The Árni Magnússon Institute in Iceland is an academic research institution that houses the manuscripts and documents that the Danish government delivered to the Icelanders according to an agreement made between Denmark and Iceland in 1971, concerning the return of Icelandic manuscripts from Danish libraries. The Institute also keeps other resources on Icelandic culture: other manuscripts that it has acquired, as well as recordings of folkloric material. By law the Institute has been given the task of advancing the study of Icelandic language, literature, and the history of the Icelandic nation from its origins until the present day.
The main part of the Árni Magnússon Institute’s manuscript collection consists of manuscripts that were previously kept in Danish libraries: the Árni Magnússon Collection (Den Arnamagnæanske Samling), housed at the University of Copenhagen, and the Danish Royal Library. During the years 1971-1997, 1,666 manuscripts and manuscript fragments kept in the Árni Magnússon Collection, as well as all old Icelandic public records and copies of such records (a total of 7,287 documents), along with 141 manuscripts from the Danish Royal Library, were transferred to Iceland.
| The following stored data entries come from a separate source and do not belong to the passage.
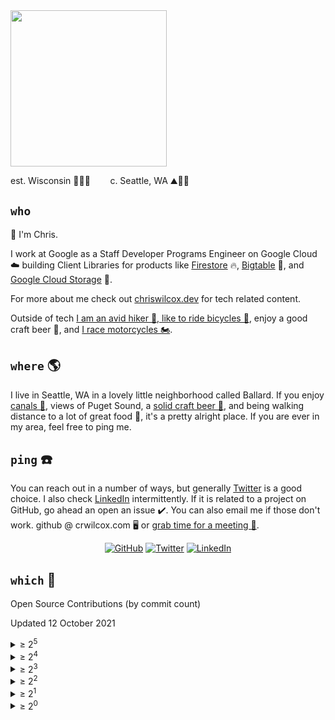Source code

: <img src="https://pbs.twimg.com/media/D4DxJCQX4AIE5gX?format=jpg" height="250">

est. Wisconsin 🧀🐄🍺 &nbsp;&nbsp;&nbsp;&nbsp;&nbsp;&nbsp; c. Seattle, WA ⛰️🌲🚢


## `who`

👋 I'm Chris. 

I work at Google as a Staff Developer Programs Engineer on Google Cloud ☁️ building Client Libraries for products like [Firestore](https://cloud.google.com/firestore/docs/quickstart-servers#add_data) 🔥, [Bigtable](https://cloud.google.com/bigtable/docs/writing-data#simple) 🏓, and [Google Cloud Storage](https://cloud.google.com/storage/docs/uploading-objects#storage-upload-object-code-sample) 💽.

For more about me check out [chriswilcox.dev](https://chriswilcox.dev) for tech related content. 

Outside of tech [I am an avid hiker 🥾, like to ride bicycles 🚴](https://www.strava.com/athletes/13914849), enjoy a good craft beer 🍺, and [I race motorcycles 🏍️](https://chriswilcox.racing).

## `where` 🌎

I live in Seattle, WA in a lovely little neighborhood called Ballard. If you enjoy [canals 🚢](https://en.wikipedia.org/wiki/Ballard_Locks), views of Puget Sound, a [solid craft beer 🍻](http://www.visitballard.com/craftbrews/), and being walking distance to a lot of great food 🥄, it's a pretty alright place. If you are ever in my area, feel free to ping me.

## `ping` ☎️

You can reach out in a number of ways, but generally [Twitter](https://twitter.com/chriswilcox47) is a good choice. I also check [LinkedIn](https://www.linkedin.com/in/chrisrwilcox) intermittently. If it is related to a project on GitHub, go ahead an open an issue ✔️. You can also email me if those don't work. github @ crwilcox.com 🖥️ or [grab time for a meeting 📅](https://calendly.com/crwilcox47/30min).

<p align="center">
	<a href="https://github.com/crwilcox"><img src="https://img.shields.io/github/followers/crwilcox.svg?label=GitHub&style=social" alt="GitHub"></a>
	<a href="https://twitter.com/chriswilcox47"><img src="https://img.shields.io/twitter/follow/chriswilcox47?label=Twitter&style=social" alt="Twitter"></a>
	<a href="https://www.linkedin.com/in/chrisrwilcox"><img src="https://img.shields.io/badge/LinkedIn--_.svg?style=social&logo=linkedin" alt="LinkedIn"></a>
</p>


## `which` 🤖

Open Source Contributions (by commit count)

Updated 12 October 2021

<details>
  <summary>&ge; 2<sup>5</sup></summary>
  <ol>
    <li><a href="https://github.com/googleapis/google-cloud-python/commits?author=crwilcox">googleapis/google-cloud-python</a></li>
    <li><a href="https://github.com/Microsoft/nodejstools/commits?author=crwilcox">Microsoft/nodejstools</a></li>
    <li><a href="https://github.com/google/exposure-notifications-server/commits?author=crwilcox">google/exposure-notifications-server</a></li>
    <li><a href="https://github.com/googleapis/python-firestore/commits?author=crwilcox">googleapis/python-firestore</a></li>
    <li><a href="https://github.com/crwilcox/azure-sdk-for-python/commits?author=crwilcox">crwilcox/azure-sdk-for-python</a></li>
    <li><a href="https://github.com/Microsoft/PTVS/commits?author=crwilcox">Microsoft/PTVS</a></li>
    <li><a href="https://github.com/googleapis/synthtool/commits?author=crwilcox">googleapis/synthtool</a></li>
    <li><a href="https://github.com/Microsoft/AzureFilesFUSE/commits?author=crwilcox">Microsoft/AzureFilesFUSE</a></li>
    <li><a href="https://github.com/googleapis/python-storage/commits?author=crwilcox">googleapis/python-storage</a></li>
    <li><a href="https://github.com/googleapis/python-datastore/commits?author=crwilcox">googleapis/python-datastore</a></li>
    <li><a href="https://github.com/googleapis/python-spanner/commits?author=crwilcox">googleapis/python-spanner</a></li>
    <li><a href="https://github.com/googleapis/python-bigtable/commits?author=crwilcox">googleapis/python-bigtable</a></li>
    <li><a href="https://github.com/googleapis/python-api-core/commits?author=crwilcox">googleapis/python-api-core</a></li>
    <li><a href="https://github.com/googleapis/python-ndb/commits?author=crwilcox">googleapis/python-ndb</a></li>
    <li><a href="https://github.com/googleapis/google-cloud-go/commits?author=crwilcox">googleapis/google-cloud-go</a></li>
  </ol>
</details>


<details>
  <summary>&ge; 2<sup>4</sup></summary>
  <ol>
    <li><a href="https://github.com/googleapis/python-crc32c/commits?author=crwilcox">googleapis/python-crc32c</a></li>
    <li><a href="https://github.com/googleapis/python-videointelligence/commits?author=crwilcox">googleapis/python-videointelligence</a></li>
    <li><a href="https://github.com/googleapis/python-dlp/commits?author=crwilcox">googleapis/python-dlp</a></li>
    <li><a href="https://github.com/googleapis/python-speech/commits?author=crwilcox">googleapis/python-speech</a></li>
    <li><a href="https://github.com/googleapis/python-monitoring/commits?author=crwilcox">googleapis/python-monitoring</a></li>
    <li><a href="https://github.com/googleapis/python-pubsub/commits?author=crwilcox">googleapis/python-pubsub</a></li>
    <li><a href="https://github.com/googleapis/python-vision/commits?author=crwilcox">googleapis/python-vision</a></li>
    <li><a href="https://github.com/googleapis/python-tasks/commits?author=crwilcox">googleapis/python-tasks</a></li>
    <li><a href="https://github.com/googleapis/nodejs-spanner/commits?author=crwilcox">googleapis/nodejs-spanner</a></li>
    <li><a href="https://github.com/googleapis/python-dataproc/commits?author=crwilcox">googleapis/python-dataproc</a></li>
    <li><a href="https://github.com/googleapis/python-redis/commits?author=crwilcox">googleapis/python-redis</a></li>
    <li><a href="https://github.com/googleapis/python-trace/commits?author=crwilcox">googleapis/python-trace</a></li>
    <li><a href="https://github.com/googleapis/nodejs-iot/commits?author=crwilcox">googleapis/nodejs-iot</a></li>
    <li><a href="https://github.com/GoogleCloudPlatform/python-docs-samples/commits?author=crwilcox">GoogleCloudPlatform/python-docs-samples</a></li>
    <li><a href="https://github.com/googleapis/python-securitycenter/commits?author=crwilcox">googleapis/python-securitycenter</a></li>
    <li><a href="https://github.com/googleapis/python-iot/commits?author=crwilcox">googleapis/python-iot</a></li>
    <li><a href="https://github.com/googleapis/nodejs-redis/commits?author=crwilcox">googleapis/nodejs-redis</a></li>
    <li><a href="https://github.com/googleapis/python-dialogflow/commits?author=crwilcox">googleapis/python-dialogflow</a></li>
    <li><a href="https://github.com/googleapis/python-container/commits?author=crwilcox">googleapis/python-container</a></li>
    <li><a href="https://github.com/googleapis/python-logging/commits?author=crwilcox">googleapis/python-logging</a></li>
    <li><a href="https://github.com/googleapis/python-bigquery/commits?author=crwilcox">googleapis/python-bigquery</a></li>
    <li><a href="https://github.com/googleapis/python-automl/commits?author=crwilcox">googleapis/python-automl</a></li>
    <li><a href="https://github.com/googleapis/python-scheduler/commits?author=crwilcox">googleapis/python-scheduler</a></li>
    <li><a href="https://github.com/googleapis/python-texttospeech/commits?author=crwilcox">googleapis/python-texttospeech</a></li>
    <li><a href="https://github.com/googleapis/python-language/commits?author=crwilcox">googleapis/python-language</a></li>
    <li><a href="https://github.com/googleapis/python-bigquery-datatransfer/commits?author=crwilcox">googleapis/python-bigquery-datatransfer</a></li>
    <li><a href="https://github.com/googleapis/python-kms/commits?author=crwilcox">googleapis/python-kms</a></li>
    <li><a href="https://github.com/googleapis/python-websecurityscanner/commits?author=crwilcox">googleapis/python-websecurityscanner</a></li>
    <li><a href="https://github.com/googleapis/python-asset/commits?author=crwilcox">googleapis/python-asset</a></li>
    <li><a href="https://github.com/googleapis/python-error-reporting/commits?author=crwilcox">googleapis/python-error-reporting</a></li>
  </ol>
</details>


<details>
  <summary>&ge; 2<sup>3</sup></summary>
  <ol>
    <li><a href="https://github.com/nextstrain/auspice/commits?author=crwilcox">nextstrain/auspice</a></li>
    <li><a href="https://github.com/google/exposure-notifications-verification-server/commits?author=crwilcox">google/exposure-notifications-verification-server</a></li>
    <li><a href="https://github.com/googleapis/google-cloud-ruby/commits?author=crwilcox">googleapis/google-cloud-ruby</a></li>
    <li><a href="https://github.com/googleapis/python-oslogin/commits?author=crwilcox">googleapis/python-oslogin</a></li>
    <li><a href="https://github.com/googleapis/python-translate/commits?author=crwilcox">googleapis/python-translate</a></li>
    <li><a href="https://github.com/googleapis/google-resumable-media-python/commits?author=crwilcox">googleapis/google-resumable-media-python</a></li>
    <li><a href="https://github.com/googleapis/python-iam/commits?author=crwilcox">googleapis/python-iam</a></li>
    <li><a href="https://github.com/googleapis/python-runtimeconfig/commits?author=crwilcox">googleapis/python-runtimeconfig</a></li>
    <li><a href="https://github.com/enricosada/VisualStudio-SharedProject/commits?author=crwilcox">enricosada/VisualStudio-SharedProject</a></li>
    <li><a href="https://github.com/Microsoft/VisualStudio-SharedProject/commits?author=crwilcox">Microsoft/VisualStudio-SharedProject</a></li>
    <li><a href="https://github.com/googleapis/python-cloud-core/commits?author=crwilcox">googleapis/python-cloud-core</a></li>
    <li><a href="https://github.com/googleapis/nodejs-speech/commits?author=crwilcox">googleapis/nodejs-speech</a></li>
    <li><a href="https://github.com/googleapis/google-auth-library-python/commits?author=crwilcox">googleapis/google-auth-library-python</a></li>
    <li><a href="https://github.com/googleapis/nodejs-datastore/commits?author=crwilcox">googleapis/nodejs-datastore</a></li>
    <li><a href="https://github.com/googleapis/sloth/commits?author=crwilcox">googleapis/sloth</a></li>
    <li><a href="https://github.com/googleapis/python-dns/commits?author=crwilcox">googleapis/python-dns</a></li>
    <li><a href="https://github.com/googleapis/python-resource-manager/commits?author=crwilcox">googleapis/python-resource-manager</a></li>
    <li><a href="https://github.com/googleapis/nodejs-dialogflow/commits?author=crwilcox">googleapis/nodejs-dialogflow</a></li>
  </ol>
</details>


<details>
  <summary>&ge; 2<sup>2</sup></summary>
  <ol>
    <li><a href="https://github.com/googleapis/nodejs-bigtable/commits?author=crwilcox">googleapis/nodejs-bigtable</a></li>
    <li><a href="https://github.com/mousetraps/xtvs-common/commits?author=crwilcox">mousetraps/xtvs-common</a></li>
    <li><a href="https://github.com/googleapis/testing-infra-docker/commits?author=crwilcox">googleapis/testing-infra-docker</a></li>
    <li><a href="https://github.com/googleapis/python-bigquery-storage/commits?author=crwilcox">googleapis/python-bigquery-storage</a></li>
    <li><a href="https://github.com/googleapis/nodejs-firestore/commits?author=crwilcox">googleapis/nodejs-firestore</a></li>
    <li><a href="https://github.com/googleapis/nodejs-vision/commits?author=crwilcox">googleapis/nodejs-vision</a></li>
    <li><a href="https://github.com/GoogleCloudPlatform/oss-test-infra/commits?author=crwilcox">GoogleCloudPlatform/oss-test-infra</a></li>
    <li><a href="https://github.com/urllib3/urllib3/commits?author=crwilcox">urllib3/urllib3</a></li>
    <li><a href="https://github.com/googleapis/nodejs-pubsub/commits?author=crwilcox">googleapis/nodejs-pubsub</a></li>
    <li><a href="https://github.com/GoogleCloudPlatform/golang-samples/commits?author=crwilcox">GoogleCloudPlatform/golang-samples</a></li>
    <li><a href="https://github.com/googleapis/gax-nodejs/commits?author=crwilcox">googleapis/gax-nodejs</a></li>
    <li><a href="https://github.com/googleapis/python-talent/commits?author=crwilcox">googleapis/python-talent</a></li>
    <li><a href="https://github.com/Microsoft/RTVS/commits?author=crwilcox">Microsoft/RTVS</a></li>
    <li><a href="https://github.com/googleapis/nodejs-dlp/commits?author=crwilcox">googleapis/nodejs-dlp</a></li>
    <li><a href="https://github.com/googleapis/nodejs-tasks/commits?author=crwilcox">googleapis/nodejs-tasks</a></li>
    <li><a href="https://github.com/googleapis/releasetool/commits?author=crwilcox">googleapis/releasetool</a></li>
    <li><a href="https://github.com/googleapis/google-cloud-java/commits?author=crwilcox">googleapis/google-cloud-java</a></li>
    <li><a href="https://github.com/googleapis/nodejs-storage/commits?author=crwilcox">googleapis/nodejs-storage</a></li>
    <li><a href="https://github.com/AzureAD/azure-activedirectory-library-for-nodejs/commits?author=crwilcox">AzureAD/azure-activedirectory-library-for-nodejs</a></li>
    <li><a href="https://github.com/googleapis/repo-automation-bots/commits?author=crwilcox">googleapis/repo-automation-bots</a></li>
  </ol>
</details>


<details>
  <summary>&ge; 2<sup>1</sup></summary>
  <ol>
    <li><a href="https://github.com/googleapis/nodejs-logging/commits?author=crwilcox">googleapis/nodejs-logging</a></li>
    <li><a href="https://github.com/googleapis/google-api-python-client/commits?author=crwilcox">googleapis/google-api-python-client</a></li>
    <li><a href="https://github.com/jonparrott/nox/commits?author=crwilcox">jonparrott/nox</a></li>
    <li><a href="https://github.com/googleapis/release-please/commits?author=crwilcox">googleapis/release-please</a></li>
    <li><a href="https://github.com/googleapis/java-firestore/commits?author=crwilcox">googleapis/java-firestore</a></li>
    <li><a href="https://github.com/PyGithub/PyGithub/commits?author=crwilcox">PyGithub/PyGithub</a></li>
    <li><a href="https://github.com/Azure/Azure-MachineLearning-ClientLibrary-Python/commits?author=crwilcox">Azure/Azure-MachineLearning-ClientLibrary-Python</a></li>
    <li><a href="https://github.com/googleapis/proto-plus-python/commits?author=crwilcox">googleapis/proto-plus-python</a></li>
    <li><a href="https://github.com/GoogleCloudPlatform/gcloud-node/commits?author=crwilcox">GoogleCloudPlatform/gcloud-node</a></li>
    <li><a href="https://github.com/googledatalab/pydatalab/commits?author=crwilcox">googledatalab/pydatalab</a></li>
    <li><a href="https://github.com/googleapis/nodejs-logging-bunyan/commits?author=crwilcox">googleapis/nodejs-logging-bunyan</a></li>
    <li><a href="https://github.com/python/pythondotorg/commits?author=crwilcox">python/pythondotorg</a></li>
    <li><a href="https://github.com/googleapis/nodejs-text-to-speech/commits?author=crwilcox">googleapis/nodejs-text-to-speech</a></li>
    <li><a href="https://github.com/googleapis/gapic-generator-python/commits?author=crwilcox">googleapis/gapic-generator-python</a></li>
    <li><a href="https://github.com/jaredpar/ConversionTools/commits?author=crwilcox">jaredpar/ConversionTools</a></li>
    <li><a href="https://github.com/googleapis/nodejs-logging-winston/commits?author=crwilcox">googleapis/nodejs-logging-winston</a></li>
    <li><a href="https://github.com/GoogleCloudPlatform/getting-started-python/commits?author=crwilcox">GoogleCloudPlatform/getting-started-python</a></li>
    <li><a href="https://github.com/googleapis/nodejs-bigquery/commits?author=crwilcox">googleapis/nodejs-bigquery</a></li>
    <li><a href="https://github.com/googleapis/nodejs-video-intelligence/commits?author=crwilcox">googleapis/nodejs-video-intelligence</a></li>
    <li><a href="https://github.com/Microsoft/PTVS-Samples/commits?author=crwilcox">Microsoft/PTVS-Samples</a></li>
    <li><a href="https://github.com/googleapis/google-cloud-node/commits?author=crwilcox">googleapis/google-cloud-node</a></li>
  </ol>
</details>


<details>
  <summary>&ge; 2<sup>0</sup></summary>
  <ol>
    <li><a href="https://github.com/borisyankov/DefinitelyTyped/commits?author=crwilcox">borisyankov/DefinitelyTyped</a></li>
    <li><a href="https://github.com/GoogleCloudPlatform/cloud-sql-python-connector/commits?author=crwilcox">GoogleCloudPlatform/cloud-sql-python-connector</a></li>
    <li><a href="https://github.com/GoogleCloudPlatform/ruby-docs-samples/commits?author=crwilcox">GoogleCloudPlatform/ruby-docs-samples</a></li>
    <li><a href="https://github.com/googleapis/nodejs-promisify/commits?author=crwilcox">googleapis/nodejs-promisify</a></li>
    <li><a href="https://github.com/googleapis/nodejs-bigquery-data-transfer/commits?author=crwilcox">googleapis/nodejs-bigquery-data-transfer</a></li>
    <li><a href="https://github.com/grpc/grpc/commits?author=crwilcox">grpc/grpc</a></li>
    <li><a href="https://github.com/googleapis/nodejs-automl/commits?author=crwilcox">googleapis/nodejs-automl</a></li>
    <li><a href="https://github.com/googleapis/nodejs-cloud-container/commits?author=crwilcox">googleapis/nodejs-cloud-container</a></li>
    <li><a href="https://github.com/googleapis/nodejs-common/commits?author=crwilcox">googleapis/nodejs-common</a></li>
    <li><a href="https://github.com/stephenplusplus/gcp-metadata/commits?author=crwilcox">stephenplusplus/gcp-metadata</a></li>
    <li><a href="https://github.com/DrSkippy/Data-Science-45min-Intros/commits?author=crwilcox">DrSkippy/Data-Science-45min-Intros</a></li>
    <li><a href="https://github.com/googleapis/nodejs-os-login/commits?author=crwilcox">googleapis/nodejs-os-login</a></li>
    <li><a href="https://github.com/googleapis/nodejs-common-grpc/commits?author=crwilcox">googleapis/nodejs-common-grpc</a></li>
    <li><a href="https://github.com/googleapis/nodejs-language/commits?author=crwilcox">googleapis/nodejs-language</a></li>
    <li><a href="https://github.com/googleapis/nodejs-error-reporting/commits?author=crwilcox">googleapis/nodejs-error-reporting</a></li>
    <li><a href="https://github.com/googleapis/nodejs-datastore-kvstore/commits?author=crwilcox">googleapis/nodejs-datastore-kvstore</a></li>
    <li><a href="https://github.com/googleapis/nodejs-asset/commits?author=crwilcox">googleapis/nodejs-asset</a></li>
    <li><a href="https://github.com/stephenplusplus/gcloud-kvstore/commits?author=crwilcox">stephenplusplus/gcloud-kvstore</a></li>
    <li><a href="https://github.com/jupyter/jupyterlab/commits?author=crwilcox">jupyter/jupyterlab</a></li>
    <li><a href="https://github.com/bokeh/bokeh/commits?author=crwilcox">bokeh/bokeh</a></li>
    <li><a href="https://github.com/googleapis/nodejs-paginator/commits?author=crwilcox">googleapis/nodejs-paginator</a></li>
    <li><a href="https://github.com/googleapis/nodejs-projectify/commits?author=crwilcox">googleapis/nodejs-projectify</a></li>
    <li><a href="https://github.com/googleapis/python-containeranalysis/commits?author=crwilcox">googleapis/python-containeranalysis</a></li>
    <li><a href="https://github.com/googleapis/gcp-metadata/commits?author=crwilcox">googleapis/gcp-metadata</a></li>
    <li><a href="https://github.com/pypa/warehouse/commits?author=crwilcox">pypa/warehouse</a></li>
  </ol>
</details>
The Institute houses other manuscripts besides those that were sent from Denmark. The best known of these is the Skarðsbók collection of apostles’ lives, a vellum manuscript from the 14th century, which several Icelandic banks bought at an auction in London and donated to the Institute in 1965. Numerous manuscripts and manuscript fragments have been donated to the Institute from private collections, and during recent years the Institute has, with the support of benefactors, bought several Icelandic manuscripts that have been put up for sale abroad. The most significant and generous contributions have been made by Dr. Örn Arnar, Icelandic consul in Minnesota, and his family.